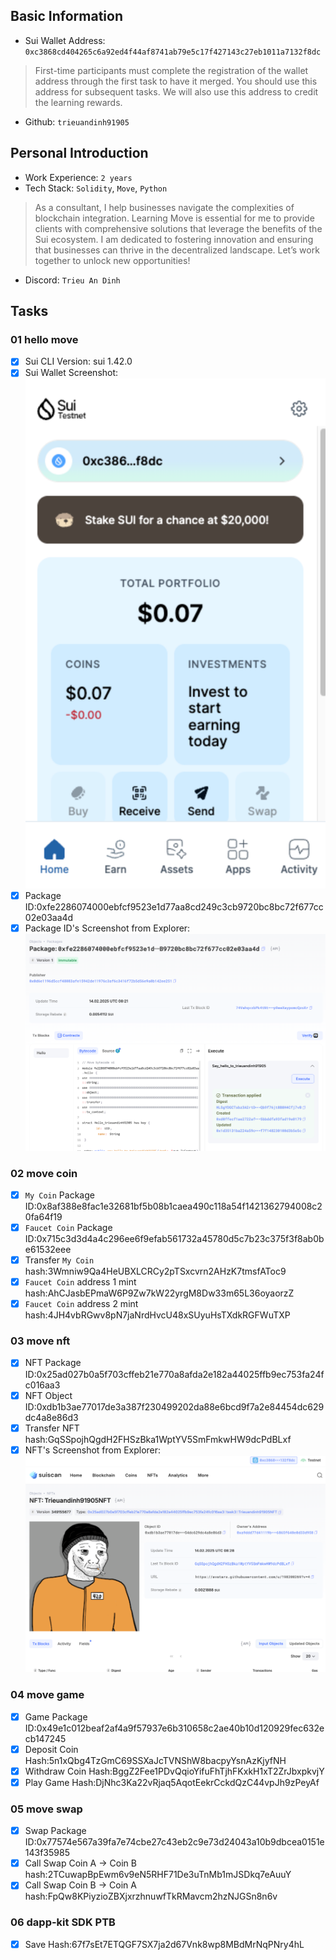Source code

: ## Basic Information
- Sui Wallet Address: `0xc3868cd404265c6a92ed4f44af8741ab79e5c17f427143c27eb1011a7132f8dc`
> First-time participants must complete the registration of the wallet address through the first task to have it merged. You should use this address for subsequent tasks. We will also use this address to credit the learning rewards.
- Github: `trieuandinh91905`

## Personal Introduction
- Work Experience: `2 years`
- Tech Stack: `Solidity`, `Move`, `Python`
> As a consultant, I help businesses navigate the complexities of blockchain integration. Learning Move is essential for me to provide clients with comprehensive solutions that leverage the benefits of the Sui ecosystem. I am dedicated to fostering innovation and ensuring that businesses can thrive in the decentralized landscape. Let’s work together to unlock new opportunities!
- Discord: `Trieu An Dinh`

## Tasks

### 01 hello move
- [x] Sui CLI Version: sui 1.42.0
- [x] Sui Wallet Screenshot: ![](images/sui_wallet.png)
- [x] Package ID:0xfe2286074000ebfcf9523e1d77aa8cd249c3cb9720bc8bc72f677cc02e03aa4d
- [x] Package ID's Screenshot from Explorer: ![](images/packageid.png)

### 02 move coin
- [x] `My Coin` Package ID:0x8af388e8fac1e32681bf5b08b1caea490c118a54f1421362794008c20fa64f19
- [x] `Faucet Coin` Package ID:0x715c3d3d4a4c296ee6f9efab561732a45780d5c7b23c375f3f8ab0be61532eee
- [x] Transfer `My Coin` hash:3Wmniw9Qa4HeUBXLCRCy2pTSxcvrn2AHzK7tmsfAToc9
- [x] `Faucet Coin` address 1 mint hash:AhCJasbEPmaW6P9Zw7kW22yrgM8Dw33m65L36oyaorzZ
- [x] `Faucet Coin` address 2 mint hash:4JH4vbRGwv8pN7jaNrdHvcU48xSUyuHsTXdkRGFWuTXP

### 03 move nft
- [x] NFT Package ID:0x25ad027b0a5f703cffeb21e770a8afda2e182a44025ffb9ec753fa24fc016aa3
- [x] NFT Object ID:0xdb1b3ae77017de3a387f230499202da88e6bcd9f7a2e84454dc629dc4a8e86d3
- [x] Transfer NFT hash:GqSSpojhQgdH2FHSzBka1WptYV5SmFmkwHW9dcPdBLxf
- [x] NFT's Screenshot from Explorer: ![](images/nft.png)

### 04 move game
- [x] Game Package ID:0x49e1c012beaf2af4a9f57937e6b310658c2ae40b10d120929fec632ecb147245
- [x] Deposit Coin Hash:5n1xQbg4TzGmC69SSXaJcTVNShW8bacpyYsnAzKjyfNH
- [x] Withdraw Coin Hash:BggZ2Fee1PDvQqioYifuFhTjhFKxkH1xT2ZrJbxpkvjY
- [x] Play Game Hash:DjNhc3Ka22vRjaq5AqotEekrCckdQzC44vpJh9zPeyAf

### 05 move swap
- [x] Swap Package ID:0x77574e567a39fa7e74cbe27c43eb2c9e73d24043a10b9dbcea0151e143f35985
- [x] Call Swap Coin A -> Coin B hash:2TCuwapBpEwm6v9eN5RHF71De3uTnMb1mJSDkq7eAuuY
- [x] Call Swap Coin B -> Coin A hash:FpQw8KPiyzioZBXjxrzhnuwfTkRMavcm2hzNJGSn8n6v

### 06 dapp-kit SDK PTB
- [x] Save Hash:67f7sEt7ETQGF7SX7ja2d67Vnk8wp8MBdMrNqPNry4hL
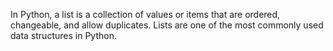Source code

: In Python, a list is a collection of values or items that are ordered, changeable, and allow duplicates. Lists are one of the most commonly used data structures in Python.
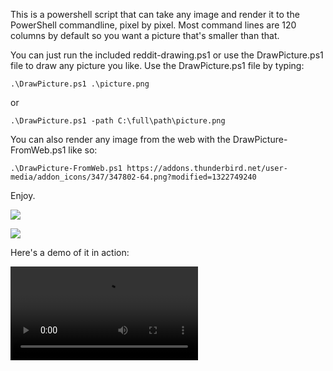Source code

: This is a powershell script that can take any image and render it to the PowerShell commandline, pixel by pixel. Most command lines are 120 columns by default so you want a picture that's smaller than that.

You can just run the included reddit-drawing.ps1 or use the DrawPicture.ps1 file to draw any picture you like. Use the DrawPicture.ps1 file by typing:

 	.\DrawPicture.ps1 .\picture.png
  
  or

	.\DrawPicture.ps1 -path C:\full\path\picture.png
	
You can also render any image from the web with the DrawPicture-FromWeb.ps1 like so:

	.\DrawPicture-FromWeb.ps1 https://addons.thunderbird.net/user-media/addon_icons/347/347802-64.png?modified=1322749240

Enjoy.

<img src="https://raw.githubusercontent.com/natemrice/reddit-powershell-drawing/master/console.png"></img>

<img src="https://raw.githubusercontent.com/natemrice/reddit-powershell-drawing/master/console-fromweb.png"></img>

Here's a demo of it in action:

<video controls>
<source type="video/mp4" src="https://raw.githubusercontent.com/natemrice/reddit-powershell-drawing/master/demo.mp4">
</video>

+===+

# About this exercise
Please provide nothing but the number of lines in the records that hold the string "images".

# Solution
3